1954–55 was probably one of the most successful in the club's history under the vigorous captaincy of John Shanklin the team were both the Pembrokeshire and District League Champions and runners up in the K.O. Cup tournament.

This period in the club's history also saw the club win the county 7-a-side tournament on several occasions.

==Homeground==
Pembroke RFC play all their home games at the Crickmarren Field located on Upper Lamphey Road. There is a stand with seating on one side of the pitch. Also located here is the clubhouse and changing rooms. There is also a training pitch located down the lane behind the rugby club and also a small pitch designed for Mini-Rugby known as 'The Cage' due to the wire fence around its perimeter.

==Kit==
Pembroke RFC traditionally play in scarlet coloured shirts with white shorts and scarlet socks.

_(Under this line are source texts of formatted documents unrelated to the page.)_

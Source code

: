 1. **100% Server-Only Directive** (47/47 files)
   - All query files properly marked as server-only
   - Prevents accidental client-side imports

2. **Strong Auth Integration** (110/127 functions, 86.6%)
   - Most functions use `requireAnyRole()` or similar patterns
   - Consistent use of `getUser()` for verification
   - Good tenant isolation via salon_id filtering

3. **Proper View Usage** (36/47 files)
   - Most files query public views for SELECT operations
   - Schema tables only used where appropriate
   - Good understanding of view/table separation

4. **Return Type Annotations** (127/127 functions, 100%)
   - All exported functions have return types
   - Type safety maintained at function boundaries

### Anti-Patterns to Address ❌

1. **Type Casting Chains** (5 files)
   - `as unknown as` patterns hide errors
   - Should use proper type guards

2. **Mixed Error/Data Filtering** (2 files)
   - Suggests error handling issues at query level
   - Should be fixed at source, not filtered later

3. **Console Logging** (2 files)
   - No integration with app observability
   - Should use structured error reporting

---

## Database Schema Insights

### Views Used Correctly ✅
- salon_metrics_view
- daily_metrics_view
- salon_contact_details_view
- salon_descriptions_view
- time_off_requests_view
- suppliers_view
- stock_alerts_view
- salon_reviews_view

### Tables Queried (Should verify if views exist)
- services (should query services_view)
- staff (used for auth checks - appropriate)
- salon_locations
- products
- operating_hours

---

As for their away kit they play in a green and red style.

==League==
Pembroke were promoted from Division 6 West at the end of the 2003/04 season and moved to Division 5 West. They were also promoted the following season to Division 4 West for the 2005/06 season.

==Cups==
Pembroke have been victorious in the Pembrokeshire K.O. Cup on several occasions. These were in the 1922–23, 1935–36, 1947–48 and 1960–61 seasons.

==Rivalries==
Pembroke's main rival is Pembroke Dock Harlequins RFC (known as the Quins), although there are fierce rivalries with the other Pembrokeshire teams.

==Individual honours==
The Club has seen many of their products gain various international honours. Beginning with Randall Huzzey, who won his Welsh Schoolboy Cap from East-End School in 1931, the club has seen several of its members win caps in both schools and youth international matches. It is also proud to have Junior Rugby Union internationals in its ranks, whilst three of its products went on to gain senior Welsh international caps with Jonathan Thomas still participating in an active role with the Welsh team.
Mike Knill – with Cardiff.
Robert Appleyard – with Swansea.
Jonathan Thomas – with Ospreys

After World War II, Pembroke was also fortunate to gain the services of Eddie Woodgate who gained an England Cap before coming to reside in Pembroke from Devon.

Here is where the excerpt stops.